Algorithms: THE Math Behind Bitcoin

An algorithm is a process or a procedure for making calculations. They’re not always intimidating scribblings mapped across multiple chalkboards in college classrooms. y = mx + b is the line drawing algorithm from algebra. It’s not very intimidating at all.

Algorithms are like machines. Data goes in, and the algorithm does some work, and data comes out. ECDSA is all of the “y = mx + b” mathematics that goes into creating Bitcoin key pairs.

As Erik explains,

[ECDSA]… a process that uses an elliptic curve and a finite field to “sign” data

He does a great job of defining the math. In practical terms, we’re drawing a big squiggly line on a graph within certain limits.

The line is an elliptic curve:

elliptic_curve_commmons

Also practically, the finite field is a graph or cartesian plane. The thing our math teachers made us draw the y = mx + b lines on. Finite fields are modular. Points that fall outside the size of the graph wrap around until they do.

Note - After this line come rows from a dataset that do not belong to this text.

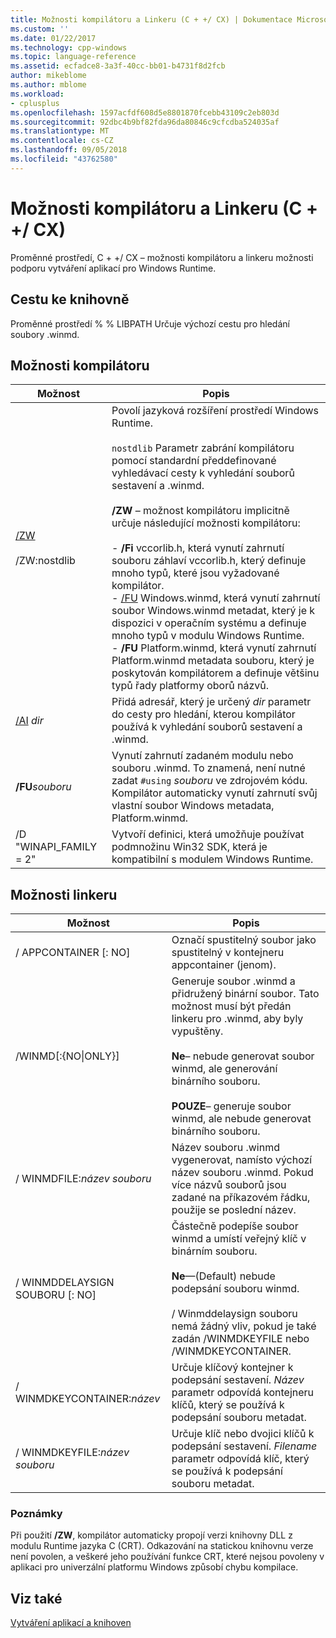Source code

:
 ```yaml
---
title: Možnosti kompilátoru a Linkeru (C + +/ CX) | Dokumentace Microsoftu
ms.custom: ''
ms.date: 01/22/2017
ms.technology: cpp-windows
ms.topic: language-reference
ms.assetid: ecfadce8-3a3f-40cc-bb01-b4731f8d2fcb
author: mikeblome
ms.author: mblome
ms.workload:
- cplusplus
ms.openlocfilehash: 1597acfdf608d5e8801870fcebb43109c2eb803d
ms.sourcegitcommit: 92dbc4b9bf82fda96da80846c9cfcdba524035af
ms.translationtype: MT
ms.contentlocale: cs-CZ
ms.lasthandoff: 09/05/2018
ms.locfileid: "43762580"
---
```

# <a name="compiler-and-linker-options-ccx"></a>Možnosti kompilátoru a Linkeru (C + +/ CX)
Proměnné prostředí, C + +/ CX – možnosti kompilátoru a linkeru možnosti podporu vytváření aplikací pro Windows Runtime.  
  
## <a name="library-path"></a>Cestu ke knihovně  
 Proměnné prostředí % % LIBPATH Určuje výchozí cestu pro hledání soubory .winmd.  
  
## <a name="compiler-options"></a>Možnosti kompilátoru  
  
|Možnost|Popis|  
|------------|-----------------|  
|[/ZW](../build/reference/zw-windows-runtime-compilation.md)<br /><br /> /ZW:nostdlib|Povolí jazyková rozšíření prostředí Windows Runtime.<br /><br /> `nostdlib` Parametr zabrání kompilátoru pomocí standardní předdefinované vyhledávací cesty k vyhledání souborů sestavení a .winmd.<br /><br /> **/ZW** – možnost kompilátoru implicitně určuje následující možnosti kompilátoru:<br /><br /> -   **/Fi** vccorlib.h, která vynutí zahrnutí souboru záhlaví vccorlib.h, který definuje mnoho typů, které jsou vyžadované kompilátor.<br />-   [/FU](../build/reference/fu-name-forced-hash-using-file.md) Windows.winmd, která vynutí zahrnutí soubor Windows.winmd metadat, který je k dispozici v operačním systému a definuje mnoho typů v modulu Windows Runtime.<br />-   **/FU** Platform.winmd, která vynutí zahrnutí Platform.winmd metadata souboru, který je poskytován kompilátorem a definuje většinu typů řady platformy oborů názvů.|  
|[/AI](../build/reference/ai-specify-metadata-directories.md) *dir*|Přidá adresář, který je určený *dir* parametr do cesty pro hledání, kterou kompilátor používá k vyhledání souborů sestavení a .winmd.|  
|**/FU***souboru*|Vynutí zahrnutí zadaném modulu nebo souboru .winmd. To znamená, není nutné zadat `#using` *souboru* ve zdrojovém kódu. Kompilátor automaticky vynutí zahrnutí svůj vlastní soubor Windows metadata, Platform.winmd.|  
|/D "WINAPI_FAMILY = 2"|Vytvoří definici, která umožňuje používat podmnožinu Win32 SDK, která je kompatibilní s modulem Windows Runtime.|  
  
## <a name="linker-options"></a>Možnosti linkeru  
  
|Možnost|Popis|  
|------------|-----------------|  
|/ APPCONTAINER [: NO]|Označí spustitelný soubor jako spustitelný v kontejneru appcontainer (jenom).|  
|/WINMD[:{NO&#124;ONLY}]|Generuje soubor .winmd a přidružený binární soubor. Tato možnost musí být předán linkeru pro .winmd, aby byly vypuštěny.<br /><br /> **Ne**– nebude generovat soubor winmd, ale generování binárního souboru.<br /><br /> **POUZE**– generuje soubor winmd, ale nebude generovat binárního souboru.|  
|/ WINMDFILE:*název souboru*|Název souboru .winmd vygenerovat, namísto výchozí název souboru .winmd. Pokud více názvů souborů jsou zadané na příkazovém řádku, použije se poslední název.|  
|/ WINMDDELAYSIGN SOUBORU [: NO]|Částečně podepíše soubor winmd a umístí veřejný klíč v binárním souboru.<br /><br /> **Ne**—(Default) nebude podepsání souboru winmd.<br /><br /> / Winmddelaysign souboru nemá žádný vliv, pokud je také zadán /WINMDKEYFILE nebo /WINMDKEYCONTAINER.|  
|/ WINMDKEYCONTAINER:*název*|Určuje klíčový kontejner k podepsání sestavení. *Název* parametr odpovídá kontejneru klíčů, který se používá k podepsání souboru metadat.|  
|/ WINMDKEYFILE:*název souboru*|Určuje klíč nebo dvojici klíčů k podepsání sestavení. *Filename* parametr odpovídá klíč, který se používá k podepsání souboru metadat.|  
  
### <a name="remarks"></a>Poznámky  
 Při použití **/ZW**, kompilátor automaticky propojí verzi knihovny DLL z modulu Runtime jazyka C (CRT). Odkazování na statickou knihovnu verze není povolen, a veškeré jeho používání funkce CRT, které nejsou povoleny v aplikaci pro univerzální platformu Windows způsobí chybu kompilace.  
  
## <a name="see-also"></a>Viz také  
 [Vytváření aplikací a knihoven](../cppcx/building-apps-and-libraries-c-cx.md)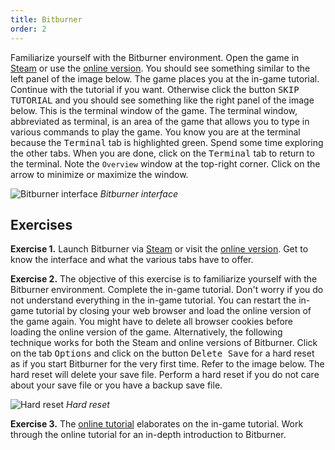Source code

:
 ```yaml
---
title: Bitburner
order: 2
---
```


Familiarize yourself with the Bitburner environment. Open the game in
[Steam][Steam] or use the [online version][onlineVersion]. You should see
something similar to the left panel of the image below. The game places you at
the in-game tutorial. Continue with the tutorial if you want. Otherwise click
the button <kbd>SKIP TUTORIAL</kbd> and you should see something like the right
panel of the image below. This is the terminal window of the game. The terminal
window, abbreviated as terminal, is an area of the game that allows you to type
in various commands to play the game. You know you are at the terminal because
the <kbd>Terminal</kbd> tab is highlighted green. Spend some time exploring the
other tabs. When you are done, click on the <kbd>Terminal</kbd> tab to return to
the terminal. Note the `Overview` window at the top-right corner. Click on the
arrow to minimize or maximize the window.

<!-- prettier-ignore-start -->
![Bitburner interface](hello/interface.png "Bitburner interface")
_Bitburner interface_
<!-- prettier-ignore-end -->

<!--=========================================================================-->

## Exercises

<!-- prettier-ignore-start -->
<strong>Exercise 1.</strong> Launch Bitburner via [Steam][Steam] or visit the
[online version][onlineVersion]. Get to know the interface and what the various
tabs have to offer.
<!-- prettier-ignore-end -->

<!-- prettier-ignore-start -->
<strong>Exercise 2.</strong> The objective of this exercise is to familiarize yourself with the Bitburner
environment. Complete the in-game tutorial. Don't worry if you do not understand
everything in the in-game tutorial. You can restart the in-game tutorial by
closing your web browser and load the online version of the game again. You
might have to delete all browser cookies before loading the online version of
the game. Alternatively, the following technique works for both the Steam and
online versions of Bitburner. Click on the tab <kbd>Options</kbd> and click on
the button <kbd>Delete Save</kbd> for a hard reset as if you start Bitburner for
the very first time. Refer to the image below. The hard reset will delete your
save file. Perform a hard reset if you do not care about your save file or you
have a backup save file.
<!-- prettier-ignore-end -->

<!-- prettier-ignore-start -->
![Hard reset](hello/delete-save.png "Hard reset")
_Hard reset_
<!-- prettier-ignore-end -->

<!-- prettier-ignore-start -->
<strong>Exercise 3.</strong> The [online tutorial][onlineTutorial] elaborates on the in-game tutorial. Work
through the online tutorial for an in-depth introduction to Bitburner.
<!-- prettier-ignore-end -->

<!--=========================================================================-->

<!-- prettier-ignore-start -->
[onlineTutorial]: https://github.com/bitburner-official/bitburner-src/blob/stable/src/Documentation/doc/help/getting_started.md
[onlineVersion]: https://bitburner-official.github.io
[Steam]: https://store.steampowered.com/app/1812820/Bitburner/
<!-- prettier-ignore-end -->
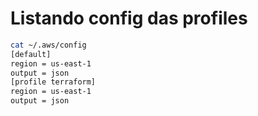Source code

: # Listando config das profiles

```bash
cat ~/.aws/config
[default]
region = us-east-1
output = json
[profile terraform]
region = us-east-1
output = json
```
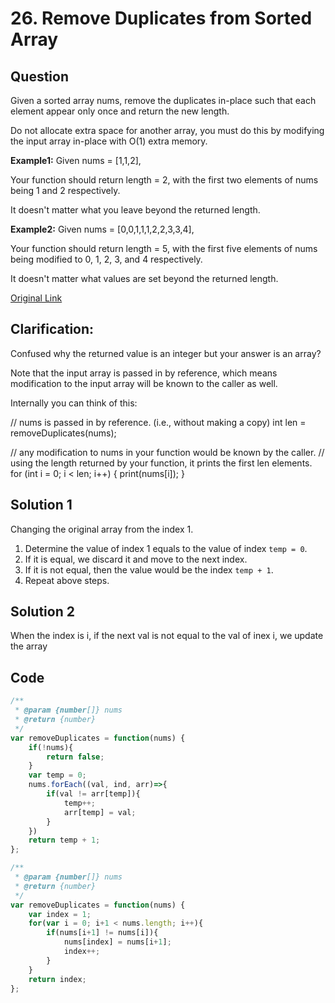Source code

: 
# 26. Remove Duplicates from Sorted Array

## Question
Given a sorted array nums, remove the duplicates in-place such that each element appear only once and return the new length.

Do not allocate extra space for another array, you must do this by modifying the input array in-place with O(1) extra memory.

**Example1:**
Given nums = [1,1,2],

Your function should return length = 2, with the first two elements of nums being 1 and 2 respectively.

It doesn't matter what you leave beyond the returned length.

**Example2:**
Given nums = [0,0,1,1,1,2,2,3,3,4],

Your function should return length = 5, with the first five elements of nums being modified to 0, 1, 2, 3, and 4 respectively.

It doesn't matter what values are set beyond the returned length.

[Original Link](https://leetcode.com/problems/remove-duplicates-from-sorted-array/)

## Clarification:

Confused why the returned value is an integer but your answer is an array?

Note that the input array is passed in by reference, which means modification to the input array will be known to the caller as well.

Internally you can think of this:

// nums is passed in by reference. (i.e., without making a copy)
int len = removeDuplicates(nums);

// any modification to nums in your function would be known by the caller.
// using the length returned by your function, it prints the first len elements.
for (int i = 0; i < len; i++) {
    print(nums[i]);
}

## Solution 1

Changing the original array from the index 1.
1. Determine the value of index 1 equals to the value of index `temp = 0`.
2. If it is equal, we discard it and move to the next index.
3. If it is not equal, then the value would be the index `temp + 1`.
4. Repeat above steps.

## Solution 2
 When the index is i, if the next val is not equal to the val of inex i, we update the array


## Code
```javascript
/**
 * @param {number[]} nums
 * @return {number}
 */
var removeDuplicates = function(nums) {
    if(!nums){
        return false;
    }
    var temp = 0;
    nums.forEach((val, ind, arr)=>{
        if(val != arr[temp]){
            temp++;
            arr[temp] = val;
        }
    })
    return temp + 1;
};
```

```javascript
/**
 * @param {number[]} nums
 * @return {number}
 */
var removeDuplicates = function(nums) {
    var index = 1;
    for(var i = 0; i+1 < nums.length; i++){
        if(nums[i+1] != nums[i]){
            nums[index] = nums[i+1];
            index++;
        }
    }
    return index;
};
```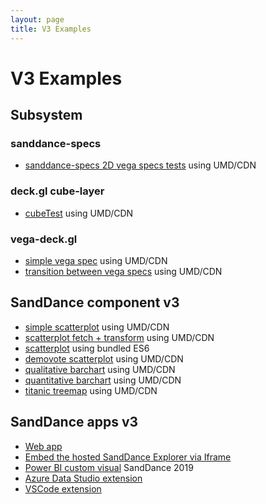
 ```yaml
---
layout: page
title: V3 Examples
---
```


# V3 Examples

## Subsystem

### sanddance-specs
* [sanddance-specs 2D vega specs tests](../tests/sanddance-specs/v1/) using UMD/CDN

### deck.gl cube-layer
* [cubeTest](../tests/v3/umd/cubeTest.html) using UMD/CDN

### vega-deck.gl
* [simple vega spec](../tests/v3/umd/vega-deck.gl.test.html) using UMD/CDN
* [transition between vega specs](../tests/v3/umd/transition.html) using UMD/CDN

## SandDance component v3
* [simple scatterplot](../tests/v3/umd/test.html) using UMD/CDN
* [scatterplot fetch + transform](../tests/v3/umd/transforms.html) using UMD/CDN
* [scatterplot](../tests/v3/es6/sanddance-test-es6.html) using bundled ES6
* [demovote scatterplot](../tests/v3/umd/scatterplotTest.html) using UMD/CDN
* [qualitative barchart](../tests/v3/umd/qualBarChartTest.html) using UMD/CDN
* [quantitative barchart](../tests/v3/umd/quanBarChartTest.html) using UMD/CDN
* [titanic treemap](../tests/v3/umd/treeMapTest.html) using UMD/CDN

## SandDance apps v3
* [Web app](../tests/v3/es6/app)
* [Embed the hosted SandDance Explorer via Iframe](../tests/v3/umd/embed.html)
* [Power BI custom visual](../dist/powerbi/v3/SandDance201929976D117A654D0BAB8E96507442D80B.3.2.0.pbiviz) SandDance 2019
* [Azure Data Studio extension](../dist/azdata/v3/azdata-sanddance-3.3.0.vsix)
* [VSCode extension](../dist/vscode/v3/vscode-sanddance-3.3.0.vsix)
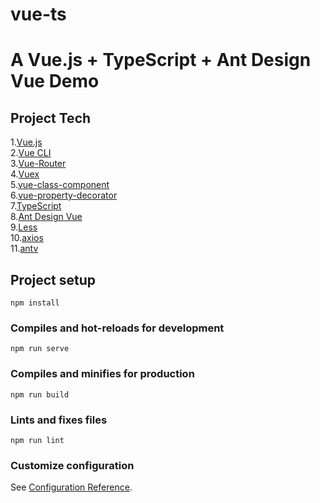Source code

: # vue-ts 
# A Vue.js + TypeScript + Ant Design Vue Demo

## Project Tech
1.[Vue.js](https://cn.vuejs.org/v2/guide/index.html)  
2.[Vue CLI](https://cli.vuejs.org/zh/)  
3.[Vue-Router](https://router.vuejs.org/zh/)  
4.[Vuex](https://vuex.vuejs.org/zh/guide/)  
5.[vue-class-component](https://github.com/vuejs/vue-class-component)  
6.[vue-property-decorator](https://github.com/kaorun343/vue-property-decorator)  
7.[TypeScript](https://www.tslang.cn/)  
8.[Ant Design Vue](https://antdv.com/docs/vue/introduce-cn/)  
9.[Less](https://less.bootcss.com/)  
10.[axios](https://github.com/axios/axios)  
11.[antv](https://antv.vision/zh)  

## Project setup
```
npm install
```

### Compiles and hot-reloads for development
```
npm run serve
```

### Compiles and minifies for production
```
npm run build
```

### Lints and fixes files
```
npm run lint
```

### Customize configuration
See [Configuration Reference](https://cli.vuejs.org/config/).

To create a new key pair the elliptic curve is plotted across the finite field. A line is drawn across the curve such that it intersects three points on the curve. Bitcoin defines the formula for the curve and the parameters of the field so that every user has the same graph. The parameters used in Bitcoin’s elliptic curve, and finite field are defined as secp256k1.

A private key is any number between 1 and

1852673427797059126777135760139006525645401028465198470121682610264290583909392
or
FFFFFFFF FFFFFFFF FFFFFFFF FFFFFFFE BAAEDCE6 AF48A03B BFD25E8C D0364141
or
1111111111111111111111111111111111111111111111111111111111111111111111111
1111111111111111111111111111111111111111111111111111110101110101010111011
0111001110011010101111010010001010000000111011101111111101001001011110100
01100110100000011011001000001010000010000

Between 1 and 2^256. The spot where the line originates on the graph is the base point. Multiply the base point by the private key and you have a public key. The base point does not change, one public key maps to one private key.

This part is important. Bitcoin has an enormous field.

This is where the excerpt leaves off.